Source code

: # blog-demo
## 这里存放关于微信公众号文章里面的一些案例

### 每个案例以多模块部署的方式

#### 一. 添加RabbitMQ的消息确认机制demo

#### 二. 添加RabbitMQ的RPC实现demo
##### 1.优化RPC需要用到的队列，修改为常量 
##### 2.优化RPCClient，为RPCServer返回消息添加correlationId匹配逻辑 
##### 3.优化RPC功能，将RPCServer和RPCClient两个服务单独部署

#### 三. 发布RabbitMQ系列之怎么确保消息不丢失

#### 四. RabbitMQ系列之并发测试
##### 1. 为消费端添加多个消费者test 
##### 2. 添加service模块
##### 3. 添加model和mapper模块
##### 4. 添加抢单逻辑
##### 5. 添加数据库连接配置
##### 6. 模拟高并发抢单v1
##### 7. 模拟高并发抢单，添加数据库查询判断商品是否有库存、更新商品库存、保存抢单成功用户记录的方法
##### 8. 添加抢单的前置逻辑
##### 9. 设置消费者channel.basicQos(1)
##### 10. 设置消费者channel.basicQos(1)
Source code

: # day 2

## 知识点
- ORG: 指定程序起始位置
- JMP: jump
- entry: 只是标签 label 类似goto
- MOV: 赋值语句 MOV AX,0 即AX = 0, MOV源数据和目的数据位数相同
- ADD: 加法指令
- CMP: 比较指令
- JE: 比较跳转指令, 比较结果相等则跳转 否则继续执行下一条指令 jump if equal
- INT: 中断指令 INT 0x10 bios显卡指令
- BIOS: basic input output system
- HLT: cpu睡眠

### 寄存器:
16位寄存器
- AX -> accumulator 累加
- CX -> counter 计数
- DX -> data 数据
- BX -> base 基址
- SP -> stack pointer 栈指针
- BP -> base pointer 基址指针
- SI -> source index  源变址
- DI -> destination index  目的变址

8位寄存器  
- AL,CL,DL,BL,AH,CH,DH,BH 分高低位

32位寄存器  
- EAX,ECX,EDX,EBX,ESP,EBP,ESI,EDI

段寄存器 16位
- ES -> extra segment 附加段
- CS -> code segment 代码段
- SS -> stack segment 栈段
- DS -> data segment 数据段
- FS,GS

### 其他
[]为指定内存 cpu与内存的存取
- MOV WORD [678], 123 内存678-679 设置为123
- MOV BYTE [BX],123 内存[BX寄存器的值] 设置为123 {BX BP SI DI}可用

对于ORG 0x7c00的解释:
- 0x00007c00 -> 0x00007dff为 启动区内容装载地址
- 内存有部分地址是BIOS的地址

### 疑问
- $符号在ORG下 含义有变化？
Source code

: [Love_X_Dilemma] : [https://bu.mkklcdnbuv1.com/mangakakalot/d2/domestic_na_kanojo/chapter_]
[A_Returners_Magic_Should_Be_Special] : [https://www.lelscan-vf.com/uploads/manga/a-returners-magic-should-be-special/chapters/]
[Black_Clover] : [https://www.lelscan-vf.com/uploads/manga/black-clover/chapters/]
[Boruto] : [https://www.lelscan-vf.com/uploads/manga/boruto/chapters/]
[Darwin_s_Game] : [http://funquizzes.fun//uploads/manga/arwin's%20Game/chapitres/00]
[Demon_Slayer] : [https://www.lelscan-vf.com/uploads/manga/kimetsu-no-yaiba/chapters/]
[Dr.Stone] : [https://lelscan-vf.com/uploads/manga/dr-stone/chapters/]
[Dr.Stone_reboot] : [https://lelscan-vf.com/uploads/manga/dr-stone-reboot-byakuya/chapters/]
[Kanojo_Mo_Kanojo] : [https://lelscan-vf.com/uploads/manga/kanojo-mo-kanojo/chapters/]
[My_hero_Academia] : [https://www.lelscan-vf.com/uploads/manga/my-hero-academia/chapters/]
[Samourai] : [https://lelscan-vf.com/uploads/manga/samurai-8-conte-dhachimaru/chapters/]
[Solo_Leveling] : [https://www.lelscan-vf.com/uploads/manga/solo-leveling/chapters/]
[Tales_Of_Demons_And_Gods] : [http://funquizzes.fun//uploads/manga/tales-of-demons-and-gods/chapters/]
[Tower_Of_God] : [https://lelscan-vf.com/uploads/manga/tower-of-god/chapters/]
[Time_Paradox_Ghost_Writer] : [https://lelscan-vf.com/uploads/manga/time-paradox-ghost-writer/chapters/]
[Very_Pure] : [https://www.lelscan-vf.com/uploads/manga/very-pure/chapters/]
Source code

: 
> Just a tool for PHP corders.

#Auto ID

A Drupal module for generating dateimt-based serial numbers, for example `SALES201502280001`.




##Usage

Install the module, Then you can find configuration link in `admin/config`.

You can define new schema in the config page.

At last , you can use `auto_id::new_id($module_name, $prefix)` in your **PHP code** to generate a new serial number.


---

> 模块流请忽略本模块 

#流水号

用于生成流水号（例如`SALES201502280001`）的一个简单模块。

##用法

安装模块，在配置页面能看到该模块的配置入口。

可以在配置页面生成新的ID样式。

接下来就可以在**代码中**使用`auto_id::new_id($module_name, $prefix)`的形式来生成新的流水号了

● **ASSIGNMENT**
Copy each line containing the word "serial" from the data.

● **TASK SOLUTION**
A Drupal module for generating dateimt-based serial numbers, for example `SALES201502280001`.
At last , you can use `auto_id::new_id($module_name, $prefix)` in your **PHP code** to generate a new serial number.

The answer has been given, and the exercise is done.